A grizzly bear that was blamed for killing a West Yellowstone, Montana, woman in July was euthanized after multiple conflicts with people, the Montana Fish, Wildlife & Parks department confirmed.
The bear was euthanized Saturday after officials said it broke into a home. The agency reported that the bear and a cub broke through a kitchen window of an occupied home and removed a container of dog food from inside the house.
The 46-pound cub was captured and will be taken to a zoo.
Wildlife officials said the bear was originally captured in 2017 for research purposes but released.
In addition to the July incident, officials said the bear was also involved in an attack at a state park in 2020. In both instances, officials deemed that the bear was acting in a defensive manner.
"Multiple efforts to trap and remove the bear were made after the fatal attack in July due to the incident’s proximity to residences, campgrounds, and high-use OHV trails. These efforts were unsuccessful," Montana Fish, Wildlife & Parks said.
From 1979-2022, there were 44 reported grizzly bear attacks in Yellowstone National Park, the National Park Service said. Eight people have been killed by bears in the park since it was established in 1872, the National Park Service said.
Montana Fish, Wildlife & Parks issued the following guidance for avoiding encounters with bears:
- Carry bear spray and be prepared to use it immediately.
- Travel in groups whenever possible and make noise, which can help alert bears to your presence.
- Stay away from animal carcasses, which often attract bears.
- Follow food storage orders from the applicable land management agency.
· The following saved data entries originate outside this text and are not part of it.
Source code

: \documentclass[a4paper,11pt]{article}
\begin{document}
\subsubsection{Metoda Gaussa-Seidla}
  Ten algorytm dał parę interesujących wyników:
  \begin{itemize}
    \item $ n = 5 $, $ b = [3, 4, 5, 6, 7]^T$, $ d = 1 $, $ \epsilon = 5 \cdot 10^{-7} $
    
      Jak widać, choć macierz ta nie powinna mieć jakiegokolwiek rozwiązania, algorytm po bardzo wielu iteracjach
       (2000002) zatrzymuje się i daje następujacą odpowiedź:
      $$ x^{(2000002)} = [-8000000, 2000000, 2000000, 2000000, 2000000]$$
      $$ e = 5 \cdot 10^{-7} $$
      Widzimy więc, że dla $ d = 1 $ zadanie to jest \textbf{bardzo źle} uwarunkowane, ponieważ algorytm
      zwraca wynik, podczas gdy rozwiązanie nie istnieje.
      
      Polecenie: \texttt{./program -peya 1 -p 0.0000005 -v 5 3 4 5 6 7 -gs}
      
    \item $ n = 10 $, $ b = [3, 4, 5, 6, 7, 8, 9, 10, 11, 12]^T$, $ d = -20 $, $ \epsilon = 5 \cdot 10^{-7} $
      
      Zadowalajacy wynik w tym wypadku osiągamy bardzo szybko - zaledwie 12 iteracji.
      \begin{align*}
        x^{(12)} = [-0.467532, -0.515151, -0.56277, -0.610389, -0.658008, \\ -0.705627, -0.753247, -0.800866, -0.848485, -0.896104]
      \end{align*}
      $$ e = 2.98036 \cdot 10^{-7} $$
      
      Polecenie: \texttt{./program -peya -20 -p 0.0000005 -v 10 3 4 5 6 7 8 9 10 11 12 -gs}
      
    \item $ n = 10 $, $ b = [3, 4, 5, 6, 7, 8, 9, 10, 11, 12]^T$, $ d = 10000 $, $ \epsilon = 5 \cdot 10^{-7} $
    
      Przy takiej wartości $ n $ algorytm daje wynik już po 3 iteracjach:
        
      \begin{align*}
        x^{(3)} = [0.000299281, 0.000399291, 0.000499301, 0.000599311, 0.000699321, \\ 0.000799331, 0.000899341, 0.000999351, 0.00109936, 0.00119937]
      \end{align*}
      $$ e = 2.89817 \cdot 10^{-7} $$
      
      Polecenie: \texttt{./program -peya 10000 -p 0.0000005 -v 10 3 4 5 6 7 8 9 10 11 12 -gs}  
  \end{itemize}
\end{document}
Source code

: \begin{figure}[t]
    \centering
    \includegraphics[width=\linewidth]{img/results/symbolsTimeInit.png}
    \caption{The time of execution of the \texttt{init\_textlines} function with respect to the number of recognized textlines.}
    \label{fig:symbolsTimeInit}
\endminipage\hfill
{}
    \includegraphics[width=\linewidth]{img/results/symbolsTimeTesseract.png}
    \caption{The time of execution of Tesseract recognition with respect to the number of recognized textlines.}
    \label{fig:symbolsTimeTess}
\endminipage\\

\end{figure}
- If you encounter a bear, never approach it. Leave the area when it is safe to do so.
- Keep garbage, bird feeders, pet food and other attractants put away in a secure building. Keep garbage in a secure building until the day it is collected. Certified bear-resistant garbage containers are available in many areas.
- Never feed wildlife. Bears that become food-conditioned lose their natural foraging behavior and pose threats to human safety. It is illegal to feed bears in Montana.